Whether any of these genetic changes, alone or in combination, is responsible for the reported ability of ST30-MRSA-IV-spa t019 to disseminate into body tissues (24) and for its low adherence to plastic surfaces (biofilm formation) (Fig. 2) remains to be studied, as a characterization of the ARG-4 virulence phenotype was beyond the scope of this study.

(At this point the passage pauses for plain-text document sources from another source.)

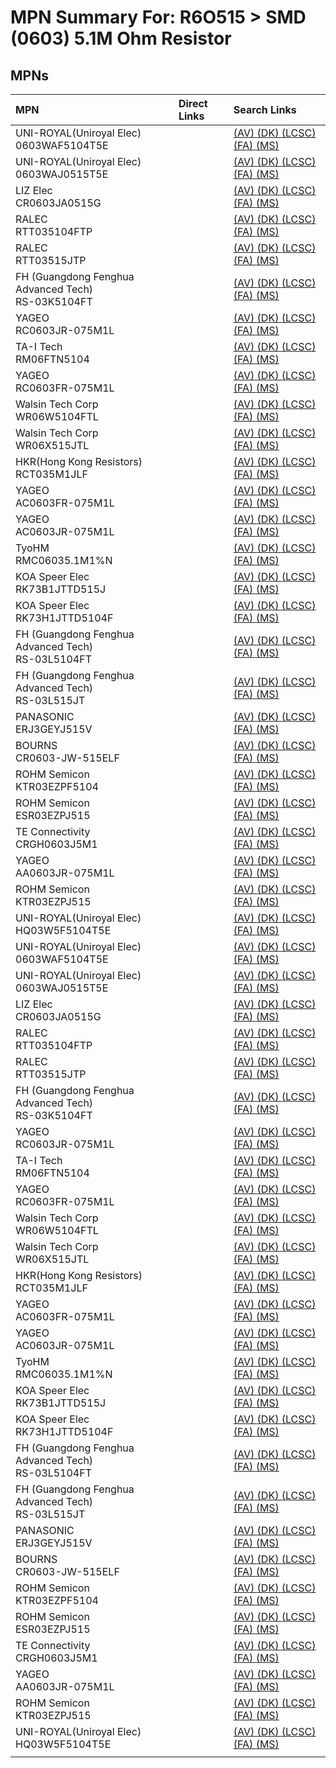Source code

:



# MPN Summary For: R6O515 > SMD (0603) 5.1M Ohm Resistor

## MPNs
  

|MPN|Direct Links|Search Links|
| :--- | :--- | :--- |
|UNI-ROYAL(Uniroyal Elec)<br>0603WAF5104T5E||[(AV) ](https://www.avnet.com/shop/us/search/0603WAF5104T5E)[(DK) ](https://www.digikey.co.uk/en/products/result?s=0603WAF5104T5E)[(LCSC) ](https://www.lcsc.com/search?q=0603WAF5104T5E)[(FA) ](https://uk.farnell.com/search?st=0603WAF5104T5E)[(MS) ](https://www.mouser.com/c/?q=0603WAF5104T5E)|
|UNI-ROYAL(Uniroyal Elec)<br>0603WAJ0515T5E||[(AV) ](https://www.avnet.com/shop/us/search/0603WAJ0515T5E)[(DK) ](https://www.digikey.co.uk/en/products/result?s=0603WAJ0515T5E)[(LCSC) ](https://www.lcsc.com/search?q=0603WAJ0515T5E)[(FA) ](https://uk.farnell.com/search?st=0603WAJ0515T5E)[(MS) ](https://www.mouser.com/c/?q=0603WAJ0515T5E)|
|LIZ Elec<br>CR0603JA0515G||[(AV) ](https://www.avnet.com/shop/us/search/CR0603JA0515G)[(DK) ](https://www.digikey.co.uk/en/products/result?s=CR0603JA0515G)[(LCSC) ](https://www.lcsc.com/search?q=CR0603JA0515G)[(FA) ](https://uk.farnell.com/search?st=CR0603JA0515G)[(MS) ](https://www.mouser.com/c/?q=CR0603JA0515G)|
|RALEC<br>RTT035104FTP||[(AV) ](https://www.avnet.com/shop/us/search/RTT035104FTP)[(DK) ](https://www.digikey.co.uk/en/products/result?s=RTT035104FTP)[(LCSC) ](https://www.lcsc.com/search?q=RTT035104FTP)[(FA) ](https://uk.farnell.com/search?st=RTT035104FTP)[(MS) ](https://www.mouser.com/c/?q=RTT035104FTP)|
|RALEC<br>RTT03515JTP||[(AV) ](https://www.avnet.com/shop/us/search/RTT03515JTP)[(DK) ](https://www.digikey.co.uk/en/products/result?s=RTT03515JTP)[(LCSC) ](https://www.lcsc.com/search?q=RTT03515JTP)[(FA) ](https://uk.farnell.com/search?st=RTT03515JTP)[(MS) ](https://www.mouser.com/c/?q=RTT03515JTP)|
|FH (Guangdong Fenghua Advanced Tech)<br>RS-03K5104FT||[(AV) ](https://www.avnet.com/shop/us/search/RS-03K5104FT)[(DK) ](https://www.digikey.co.uk/en/products/result?s=RS-03K5104FT)[(LCSC) ](https://www.lcsc.com/search?q=RS-03K5104FT)[(FA) ](https://uk.farnell.com/search?st=RS-03K5104FT)[(MS) ](https://www.mouser.com/c/?q=RS-03K5104FT)|
|YAGEO<br>RC0603JR-075M1L||[(AV) ](https://www.avnet.com/shop/us/search/RC0603JR-075M1L)[(DK) ](https://www.digikey.co.uk/en/products/result?s=RC0603JR-075M1L)[(LCSC) ](https://www.lcsc.com/search?q=RC0603JR-075M1L)[(FA) ](https://uk.farnell.com/search?st=RC0603JR-075M1L)[(MS) ](https://www.mouser.com/c/?q=RC0603JR-075M1L)|
|TA-I Tech<br>RM06FTN5104||[(AV) ](https://www.avnet.com/shop/us/search/RM06FTN5104)[(DK) ](https://www.digikey.co.uk/en/products/result?s=RM06FTN5104)[(LCSC) ](https://www.lcsc.com/search?q=RM06FTN5104)[(FA) ](https://uk.farnell.com/search?st=RM06FTN5104)[(MS) ](https://www.mouser.com/c/?q=RM06FTN5104)|
|YAGEO<br>RC0603FR-075M1L||[(AV) ](https://www.avnet.com/shop/us/search/RC0603FR-075M1L)[(DK) ](https://www.digikey.co.uk/en/products/result?s=RC0603FR-075M1L)[(LCSC) ](https://www.lcsc.com/search?q=RC0603FR-075M1L)[(FA) ](https://uk.farnell.com/search?st=RC0603FR-075M1L)[(MS) ](https://www.mouser.com/c/?q=RC0603FR-075M1L)|
|Walsin Tech Corp<br>WR06W5104FTL||[(AV) ](https://www.avnet.com/shop/us/search/WR06W5104FTL)[(DK) ](https://www.digikey.co.uk/en/products/result?s=WR06W5104FTL)[(LCSC) ](https://www.lcsc.com/search?q=WR06W5104FTL)[(FA) ](https://uk.farnell.com/search?st=WR06W5104FTL)[(MS) ](https://www.mouser.com/c/?q=WR06W5104FTL)|
|Walsin Tech Corp<br>WR06X515JTL||[(AV) ](https://www.avnet.com/shop/us/search/WR06X515JTL)[(DK) ](https://www.digikey.co.uk/en/products/result?s=WR06X515JTL)[(LCSC) ](https://www.lcsc.com/search?q=WR06X515JTL)[(FA) ](https://uk.farnell.com/search?st=WR06X515JTL)[(MS) ](https://www.mouser.com/c/?q=WR06X515JTL)|
|HKR(Hong Kong Resistors)<br>RCT035M1JLF||[(AV) ](https://www.avnet.com/shop/us/search/RCT035M1JLF)[(DK) ](https://www.digikey.co.uk/en/products/result?s=RCT035M1JLF)[(LCSC) ](https://www.lcsc.com/search?q=RCT035M1JLF)[(FA) ](https://uk.farnell.com/search?st=RCT035M1JLF)[(MS) ](https://www.mouser.com/c/?q=RCT035M1JLF)|
|YAGEO<br>AC0603FR-075M1L||[(AV) ](https://www.avnet.com/shop/us/search/AC0603FR-075M1L)[(DK) ](https://www.digikey.co.uk/en/products/result?s=AC0603FR-075M1L)[(LCSC) ](https://www.lcsc.com/search?q=AC0603FR-075M1L)[(FA) ](https://uk.farnell.com/search?st=AC0603FR-075M1L)[(MS) ](https://www.mouser.com/c/?q=AC0603FR-075M1L)|
|YAGEO<br>AC0603JR-075M1L||[(AV) ](https://www.avnet.com/shop/us/search/AC0603JR-075M1L)[(DK) ](https://www.digikey.co.uk/en/products/result?s=AC0603JR-075M1L)[(LCSC) ](https://www.lcsc.com/search?q=AC0603JR-075M1L)[(FA) ](https://uk.farnell.com/search?st=AC0603JR-075M1L)[(MS) ](https://www.mouser.com/c/?q=AC0603JR-075M1L)|
|TyoHM<br>RMC06035.1M1%N||[(AV) ](https://www.avnet.com/shop/us/search/RMC06035.1M1%N)[(DK) ](https://www.digikey.co.uk/en/products/result?s=RMC06035.1M1%N)[(LCSC) ](https://www.lcsc.com/search?q=RMC06035.1M1%N)[(FA) ](https://uk.farnell.com/search?st=RMC06035.1M1%N)[(MS) ](https://www.mouser.com/c/?q=RMC06035.1M1%N)|
|KOA Speer Elec<br>RK73B1JTTD515J||[(AV) ](https://www.avnet.com/shop/us/search/RK73B1JTTD515J)[(DK) ](https://www.digikey.co.uk/en/products/result?s=RK73B1JTTD515J)[(LCSC) ](https://www.lcsc.com/search?q=RK73B1JTTD515J)[(FA) ](https://uk.farnell.com/search?st=RK73B1JTTD515J)[(MS) ](https://www.mouser.com/c/?q=RK73B1JTTD515J)|
|KOA Speer Elec<br>RK73H1JTTD5104F||[(AV) ](https://www.avnet.com/shop/us/search/RK73H1JTTD5104F)[(DK) ](https://www.digikey.co.uk/en/products/result?s=RK73H1JTTD5104F)[(LCSC) ](https://www.lcsc.com/search?q=RK73H1JTTD5104F)[(FA) ](https://uk.farnell.com/search?st=RK73H1JTTD5104F)[(MS) ](https://www.mouser.com/c/?q=RK73H1JTTD5104F)|
|FH (Guangdong Fenghua Advanced Tech)<br>RS-03L5104FT||[(AV) ](https://www.avnet.com/shop/us/search/RS-03L5104FT)[(DK) ](https://www.digikey.co.uk/en/products/result?s=RS-03L5104FT)[(LCSC) ](https://www.lcsc.com/search?q=RS-03L5104FT)[(FA) ](https://uk.farnell.com/search?st=RS-03L5104FT)[(MS) ](https://www.mouser.com/c/?q=RS-03L5104FT)|
|FH (Guangdong Fenghua Advanced Tech)<br>RS-03L515JT||[(AV) ](https://www.avnet.com/shop/us/search/RS-03L515JT)[(DK) ](https://www.digikey.co.uk/en/products/result?s=RS-03L515JT)[(LCSC) ](https://www.lcsc.com/search?q=RS-03L515JT)[(FA) ](https://uk.farnell.com/search?st=RS-03L515JT)[(MS) ](https://www.mouser.com/c/?q=RS-03L515JT)|
|PANASONIC<br>ERJ3GEYJ515V||[(AV) ](https://www.avnet.com/shop/us/search/ERJ3GEYJ515V)[(DK) ](https://www.digikey.co.uk/en/products/result?s=ERJ3GEYJ515V)[(LCSC) ](https://www.lcsc.com/search?q=ERJ3GEYJ515V)[(FA) ](https://uk.farnell.com/search?st=ERJ3GEYJ515V)[(MS) ](https://www.mouser.com/c/?q=ERJ3GEYJ515V)|
|BOURNS<br>CR0603-JW-515ELF||[(AV) ](https://www.avnet.com/shop/us/search/CR0603-JW-515ELF)[(DK) ](https://www.digikey.co.uk/en/products/result?s=CR0603-JW-515ELF)[(LCSC) ](https://www.lcsc.com/search?q=CR0603-JW-515ELF)[(FA) ](https://uk.farnell.com/search?st=CR0603-JW-515ELF)[(MS) ](https://www.mouser.com/c/?q=CR0603-JW-515ELF)|
|ROHM Semicon<br>KTR03EZPF5104||[(AV) ](https://www.avnet.com/shop/us/search/KTR03EZPF5104)[(DK) ](https://www.digikey.co.uk/en/products/result?s=KTR03EZPF5104)[(LCSC) ](https://www.lcsc.com/search?q=KTR03EZPF5104)[(FA) ](https://uk.farnell.com/search?st=KTR03EZPF5104)[(MS) ](https://www.mouser.com/c/?q=KTR03EZPF5104)|
|ROHM Semicon<br>ESR03EZPJ515||[(AV) ](https://www.avnet.com/shop/us/search/ESR03EZPJ515)[(DK) ](https://www.digikey.co.uk/en/products/result?s=ESR03EZPJ515)[(LCSC) ](https://www.lcsc.com/search?q=ESR03EZPJ515)[(FA) ](https://uk.farnell.com/search?st=ESR03EZPJ515)[(MS) ](https://www.mouser.com/c/?q=ESR03EZPJ515)|
|TE Connectivity<br>CRGH0603J5M1||[(AV) ](https://www.avnet.com/shop/us/search/CRGH0603J5M1)[(DK) ](https://www.digikey.co.uk/en/products/result?s=CRGH0603J5M1)[(LCSC) ](https://www.lcsc.com/search?q=CRGH0603J5M1)[(FA) ](https://uk.farnell.com/search?st=CRGH0603J5M1)[(MS) ](https://www.mouser.com/c/?q=CRGH0603J5M1)|
|YAGEO<br>AA0603JR-075M1L||[(AV) ](https://www.avnet.com/shop/us/search/AA0603JR-075M1L)[(DK) ](https://www.digikey.co.uk/en/products/result?s=AA0603JR-075M1L)[(LCSC) ](https://www.lcsc.com/search?q=AA0603JR-075M1L)[(FA) ](https://uk.farnell.com/search?st=AA0603JR-075M1L)[(MS) ](https://www.mouser.com/c/?q=AA0603JR-075M1L)|
|ROHM Semicon<br>KTR03EZPJ515||[(AV) ](https://www.avnet.com/shop/us/search/KTR03EZPJ515)[(DK) ](https://www.digikey.co.uk/en/products/result?s=KTR03EZPJ515)[(LCSC) ](https://www.lcsc.com/search?q=KTR03EZPJ515)[(FA) ](https://uk.farnell.com/search?st=KTR03EZPJ515)[(MS) ](https://www.mouser.com/c/?q=KTR03EZPJ515)|
|UNI-ROYAL(Uniroyal Elec)<br>HQ03W5F5104T5E||[(AV) ](https://www.avnet.com/shop/us/search/HQ03W5F5104T5E)[(DK) ](https://www.digikey.co.uk/en/products/result?s=HQ03W5F5104T5E)[(LCSC) ](https://www.lcsc.com/search?q=HQ03W5F5104T5E)[(FA) ](https://uk.farnell.com/search?st=HQ03W5F5104T5E)[(MS) ](https://www.mouser.com/c/?q=HQ03W5F5104T5E)|
|UNI-ROYAL(Uniroyal Elec)<br>0603WAF5104T5E||[(AV) ](https://www.avnet.com/shop/us/search/0603WAF5104T5E)[(DK) ](https://www.digikey.co.uk/en/products/result?s=0603WAF5104T5E)[(LCSC) ](https://www.lcsc.com/search?q=0603WAF5104T5E)[(FA) ](https://uk.farnell.com/search?st=0603WAF5104T5E)[(MS) ](https://www.mouser.com/c/?q=0603WAF5104T5E)|
|UNI-ROYAL(Uniroyal Elec)<br>0603WAJ0515T5E||[(AV) ](https://www.avnet.com/shop/us/search/0603WAJ0515T5E)[(DK) ](https://www.digikey.co.uk/en/products/result?s=0603WAJ0515T5E)[(LCSC) ](https://www.lcsc.com/search?q=0603WAJ0515T5E)[(FA) ](https://uk.farnell.com/search?st=0603WAJ0515T5E)[(MS) ](https://www.mouser.com/c/?q=0603WAJ0515T5E)|
|LIZ Elec<br>CR0603JA0515G||[(AV) ](https://www.avnet.com/shop/us/search/CR0603JA0515G)[(DK) ](https://www.digikey.co.uk/en/products/result?s=CR0603JA0515G)[(LCSC) ](https://www.lcsc.com/search?q=CR0603JA0515G)[(FA) ](https://uk.farnell.com/search?st=CR0603JA0515G)[(MS) ](https://www.mouser.com/c/?q=CR0603JA0515G)|
|RALEC<br>RTT035104FTP||[(AV) ](https://www.avnet.com/shop/us/search/RTT035104FTP)[(DK) ](https://www.digikey.co.uk/en/products/result?s=RTT035104FTP)[(LCSC) ](https://www.lcsc.com/search?q=RTT035104FTP)[(FA) ](https://uk.farnell.com/search?st=RTT035104FTP)[(MS) ](https://www.mouser.com/c/?q=RTT035104FTP)|
|RALEC<br>RTT03515JTP||[(AV) ](https://www.avnet.com/shop/us/search/RTT03515JTP)[(DK) ](https://www.digikey.co.uk/en/products/result?s=RTT03515JTP)[(LCSC) ](https://www.lcsc.com/search?q=RTT03515JTP)[(FA) ](https://uk.farnell.com/search?st=RTT03515JTP)[(MS) ](https://www.mouser.com/c/?q=RTT03515JTP)|
|FH (Guangdong Fenghua Advanced Tech)<br>RS-03K5104FT||[(AV) ](https://www.avnet.com/shop/us/search/RS-03K5104FT)[(DK) ](https://www.digikey.co.uk/en/products/result?s=RS-03K5104FT)[(LCSC) ](https://www.lcsc.com/search?q=RS-03K5104FT)[(FA) ](https://uk.farnell.com/search?st=RS-03K5104FT)[(MS) ](https://www.mouser.com/c/?q=RS-03K5104FT)|
|YAGEO<br>RC0603JR-075M1L||[(AV) ](https://www.avnet.com/shop/us/search/RC0603JR-075M1L)[(DK) ](https://www.digikey.co.uk/en/products/result?s=RC0603JR-075M1L)[(LCSC) ](https://www.lcsc.com/search?q=RC0603JR-075M1L)[(FA) ](https://uk.farnell.com/search?st=RC0603JR-075M1L)[(MS) ](https://www.mouser.com/c/?q=RC0603JR-075M1L)|
|TA-I Tech<br>RM06FTN5104||[(AV) ](https://www.avnet.com/shop/us/search/RM06FTN5104)[(DK) ](https://www.digikey.co.uk/en/products/result?s=RM06FTN5104)[(LCSC) ](https://www.lcsc.com/search?q=RM06FTN5104)[(FA) ](https://uk.farnell.com/search?st=RM06FTN5104)[(MS) ](https://www.mouser.com/c/?q=RM06FTN5104)|
|YAGEO<br>RC0603FR-075M1L||[(AV) ](https://www.avnet.com/shop/us/search/RC0603FR-075M1L)[(DK) ](https://www.digikey.co.uk/en/products/result?s=RC0603FR-075M1L)[(LCSC) ](https://www.lcsc.com/search?q=RC0603FR-075M1L)[(FA) ](https://uk.farnell.com/search?st=RC0603FR-075M1L)[(MS) ](https://www.mouser.com/c/?q=RC0603FR-075M1L)|
|Walsin Tech Corp<br>WR06W5104FTL||[(AV) ](https://www.avnet.com/shop/us/search/WR06W5104FTL)[(DK) ](https://www.digikey.co.uk/en/products/result?s=WR06W5104FTL)[(LCSC) ](https://www.lcsc.com/search?q=WR06W5104FTL)[(FA) ](https://uk.farnell.com/search?st=WR06W5104FTL)[(MS) ](https://www.mouser.com/c/?q=WR06W5104FTL)|
|Walsin Tech Corp<br>WR06X515JTL||[(AV) ](https://www.avnet.com/shop/us/search/WR06X515JTL)[(DK) ](https://www.digikey.co.uk/en/products/result?s=WR06X515JTL)[(LCSC) ](https://www.lcsc.com/search?q=WR06X515JTL)[(FA) ](https://uk.farnell.com/search?st=WR06X515JTL)[(MS) ](https://www.mouser.com/c/?q=WR06X515JTL)|
|HKR(Hong Kong Resistors)<br>RCT035M1JLF||[(AV) ](https://www.avnet.com/shop/us/search/RCT035M1JLF)[(DK) ](https://www.digikey.co.uk/en/products/result?s=RCT035M1JLF)[(LCSC) ](https://www.lcsc.com/search?q=RCT035M1JLF)[(FA) ](https://uk.farnell.com/search?st=RCT035M1JLF)[(MS) ](https://www.mouser.com/c/?q=RCT035M1JLF)|
|YAGEO<br>AC0603FR-075M1L||[(AV) ](https://www.avnet.com/shop/us/search/AC0603FR-075M1L)[(DK) ](https://www.digikey.co.uk/en/products/result?s=AC0603FR-075M1L)[(LCSC) ](https://www.lcsc.com/search?q=AC0603FR-075M1L)[(FA) ](https://uk.farnell.com/search?st=AC0603FR-075M1L)[(MS) ](https://www.mouser.com/c/?q=AC0603FR-075M1L)|
|YAGEO<br>AC0603JR-075M1L||[(AV) ](https://www.avnet.com/shop/us/search/AC0603JR-075M1L)[(DK) ](https://www.digikey.co.uk/en/products/result?s=AC0603JR-075M1L)[(LCSC) ](https://www.lcsc.com/search?q=AC0603JR-075M1L)[(FA) ](https://uk.farnell.com/search?st=AC0603JR-075M1L)[(MS) ](https://www.mouser.com/c/?q=AC0603JR-075M1L)|
|TyoHM<br>RMC06035.1M1%N||[(AV) ](https://www.avnet.com/shop/us/search/RMC06035.1M1%N)[(DK) ](https://www.digikey.co.uk/en/products/result?s=RMC06035.1M1%N)[(LCSC) ](https://www.lcsc.com/search?q=RMC06035.1M1%N)[(FA) ](https://uk.farnell.com/search?st=RMC06035.1M1%N)[(MS) ](https://www.mouser.com/c/?q=RMC06035.1M1%N)|
|KOA Speer Elec<br>RK73B1JTTD515J||[(AV) ](https://www.avnet.com/shop/us/search/RK73B1JTTD515J)[(DK) ](https://www.digikey.co.uk/en/products/result?s=RK73B1JTTD515J)[(LCSC) ](https://www.lcsc.com/search?q=RK73B1JTTD515J)[(FA) ](https://uk.farnell.com/search?st=RK73B1JTTD515J)[(MS) ](https://www.mouser.com/c/?q=RK73B1JTTD515J)|
|KOA Speer Elec<br>RK73H1JTTD5104F||[(AV) ](https://www.avnet.com/shop/us/search/RK73H1JTTD5104F)[(DK) ](https://www.digikey.co.uk/en/products/result?s=RK73H1JTTD5104F)[(LCSC) ](https://www.lcsc.com/search?q=RK73H1JTTD5104F)[(FA) ](https://uk.farnell.com/search?st=RK73H1JTTD5104F)[(MS) ](https://www.mouser.com/c/?q=RK73H1JTTD5104F)|
|FH (Guangdong Fenghua Advanced Tech)<br>RS-03L5104FT||[(AV) ](https://www.avnet.com/shop/us/search/RS-03L5104FT)[(DK) ](https://www.digikey.co.uk/en/products/result?s=RS-03L5104FT)[(LCSC) ](https://www.lcsc.com/search?q=RS-03L5104FT)[(FA) ](https://uk.farnell.com/search?st=RS-03L5104FT)[(MS) ](https://www.mouser.com/c/?q=RS-03L5104FT)|
|FH (Guangdong Fenghua Advanced Tech)<br>RS-03L515JT||[(AV) ](https://www.avnet.com/shop/us/search/RS-03L515JT)[(DK) ](https://www.digikey.co.uk/en/products/result?s=RS-03L515JT)[(LCSC) ](https://www.lcsc.com/search?q=RS-03L515JT)[(FA) ](https://uk.farnell.com/search?st=RS-03L515JT)[(MS) ](https://www.mouser.com/c/?q=RS-03L515JT)|
|PANASONIC<br>ERJ3GEYJ515V||[(AV) ](https://www.avnet.com/shop/us/search/ERJ3GEYJ515V)[(DK) ](https://www.digikey.co.uk/en/products/result?s=ERJ3GEYJ515V)[(LCSC) ](https://www.lcsc.com/search?q=ERJ3GEYJ515V)[(FA) ](https://uk.farnell.com/search?st=ERJ3GEYJ515V)[(MS) ](https://www.mouser.com/c/?q=ERJ3GEYJ515V)|
|BOURNS<br>CR0603-JW-515ELF||[(AV) ](https://www.avnet.com/shop/us/search/CR0603-JW-515ELF)[(DK) ](https://www.digikey.co.uk/en/products/result?s=CR0603-JW-515ELF)[(LCSC) ](https://www.lcsc.com/search?q=CR0603-JW-515ELF)[(FA) ](https://uk.farnell.com/search?st=CR0603-JW-515ELF)[(MS) ](https://www.mouser.com/c/?q=CR0603-JW-515ELF)|
|ROHM Semicon<br>KTR03EZPF5104||[(AV) ](https://www.avnet.com/shop/us/search/KTR03EZPF5104)[(DK) ](https://www.digikey.co.uk/en/products/result?s=KTR03EZPF5104)[(LCSC) ](https://www.lcsc.com/search?q=KTR03EZPF5104)[(FA) ](https://uk.farnell.com/search?st=KTR03EZPF5104)[(MS) ](https://www.mouser.com/c/?q=KTR03EZPF5104)|
|ROHM Semicon<br>ESR03EZPJ515||[(AV) ](https://www.avnet.com/shop/us/search/ESR03EZPJ515)[(DK) ](https://www.digikey.co.uk/en/products/result?s=ESR03EZPJ515)[(LCSC) ](https://www.lcsc.com/search?q=ESR03EZPJ515)[(FA) ](https://uk.farnell.com/search?st=ESR03EZPJ515)[(MS) ](https://www.mouser.com/c/?q=ESR03EZPJ515)|
|TE Connectivity<br>CRGH0603J5M1||[(AV) ](https://www.avnet.com/shop/us/search/CRGH0603J5M1)[(DK) ](https://www.digikey.co.uk/en/products/result?s=CRGH0603J5M1)[(LCSC) ](https://www.lcsc.com/search?q=CRGH0603J5M1)[(FA) ](https://uk.farnell.com/search?st=CRGH0603J5M1)[(MS) ](https://www.mouser.com/c/?q=CRGH0603J5M1)|
|YAGEO<br>AA0603JR-075M1L||[(AV) ](https://www.avnet.com/shop/us/search/AA0603JR-075M1L)[(DK) ](https://www.digikey.co.uk/en/products/result?s=AA0603JR-075M1L)[(LCSC) ](https://www.lcsc.com/search?q=AA0603JR-075M1L)[(FA) ](https://uk.farnell.com/search?st=AA0603JR-075M1L)[(MS) ](https://www.mouser.com/c/?q=AA0603JR-075M1L)|
|ROHM Semicon<br>KTR03EZPJ515||[(AV) ](https://www.avnet.com/shop/us/search/KTR03EZPJ515)[(DK) ](https://www.digikey.co.uk/en/products/result?s=KTR03EZPJ515)[(LCSC) ](https://www.lcsc.com/search?q=KTR03EZPJ515)[(FA) ](https://uk.farnell.com/search?st=KTR03EZPJ515)[(MS) ](https://www.mouser.com/c/?q=KTR03EZPJ515)|
|UNI-ROYAL(Uniroyal Elec)<br>HQ03W5F5104T5E||[(AV) ](https://www.avnet.com/shop/us/search/HQ03W5F5104T5E)[(DK) ](https://www.digikey.co.uk/en/products/result?s=HQ03W5F5104T5E)[(LCSC) ](https://www.lcsc.com/search?q=HQ03W5F5104T5E)[(FA) ](https://uk.farnell.com/search?st=HQ03W5F5104T5E)[(MS) ](https://www.mouser.com/c/?q=HQ03W5F5104T5E)|
||||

Several genetic mechanisms regulate biofilm formation in staphylococci, acting on its expression and composition (46). Hence, the observed biofilm phenotype of CC30 strains may not necessarily reflect the impact of mutations in the icaADBC operon, as the expression of this locus has been found to depend on the environmental conditions and the strain genetic background (47). Likewise, the consistently low biofilm formation observed among CC30 clades, regardless of the presence of intact or truncated icaD (Fig. 2; Fig. S4), could also be due to unexplored additional genetic changes in ica-dependent and ica-independent pathways that govern biofilm formation (such as the lack of the sasG gene in all strains and/or changes in the activity of the agr locus, SpA, FnbPs, etc.) (46). Biofilm formation in CC30 strains differed from that in our previous results (24) (Fig. 2). This might be, at least in part, explained by the higher number and different set of strains used and the different conditions assayed in this study.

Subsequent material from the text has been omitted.